Fisher研の代表的な研究はApoE欠損の動脈硬化モデルのマウスから動脈硬化部位を、野生型のマウスとApoE欠損マウスに移植し、その結果から脂質異常を改善することで動脈硬化のregressionが見られるということを示すもの*であり、ApoE欠損マウスを使ったいろいろな研究を体験させて頂きました。例えばプラーク形成が好発する大動脈弓とそこに付属する三枝 (腕頭動脈、左総頸動脈、左鎖骨下動脈)をまとめて顕微鏡で切除する作業も体験させて頂き、他の研究員の作業も観させて頂きましたが、ApoE KOマウスはとても綺麗にプラークが形成されているのが確認できました。

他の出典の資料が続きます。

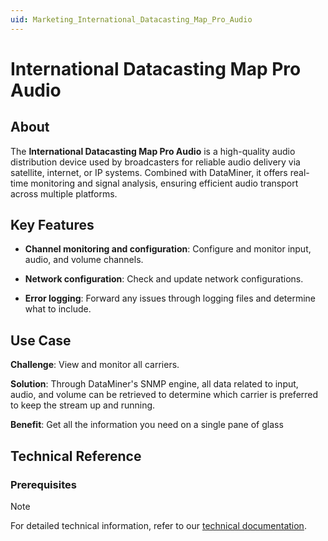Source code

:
 ```yaml
---
uid: Marketing_International_Datacasting_Map_Pro_Audio
---
```


# International Datacasting Map Pro Audio

## About

The **International Datacasting Map Pro Audio** is a high-quality audio distribution device used by broadcasters for reliable audio delivery via satellite, internet, or IP systems. Combined with DataMiner, it offers real-time monitoring and signal analysis, ensuring efficient audio transport across multiple platforms.

## Key Features

- **Channel monitoring and configuration**: Configure and monitor input, audio, and volume channels.

- **Network configuration**: Check and update network configurations.

- **Error logging**: Forward any issues through logging files and determine what to include.

## Use Case

**Challenge**: View and monitor all carriers.

**Solution**: Through DataMiner's SNMP engine, all data related to input, audio, and volume can be retrieved to determine which carrier is preferred to keep the stream up and running.

**Benefit**: Get all the information you need on a single pane of glass

## Technical Reference

### Prerequisites

> [!NOTE]
> For detailed technical information, refer to our [technical documentation](xref:Connector_help_International_Datacasting_Map_Pro_Audio).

マウスを開腹して臓器を摘出し、溶かしてRNAを抽出、更にcDNAを作成してDNAを作成、PCRで増幅するという一連の流れの他、ウェスタンブロッティングによる特定蛋白の存在の確認や、ナノドロップによる核酸濃度の測定など、いろいろな手技を学ばせて頂きました。中でも最新鋭であるのはLCM (Laser capture microdissection)という機械であり、癌研究等の分野では既に取り入れられているものの、動脈硬化の分野ではFisher研が先駆けであるとのことでした。簡単に説明致しますと、組織薄片(凍結組織を使用しました)から必要な部分を顕微鏡下でレーザーにより切り取るものです。Fisher研では主にApoE欠損の動脈硬化モデルマウスの大動脈弓を摘出し、LCMによりプラーク形成部分のみを採取し、発現している遺伝子を特定する、という研究**に使用されており、実際に体験させて頂きました。
西先生には各手技の原理から非常にわかりやすく、丁寧にご指導頂きました。実習終了時には吸収しきることができたか不安な部分もございましたが、早速次にお世話になったRifkin研でも経験を活かすことができました。西先生、並びにラボの皆様に厚く御礼申し上げます。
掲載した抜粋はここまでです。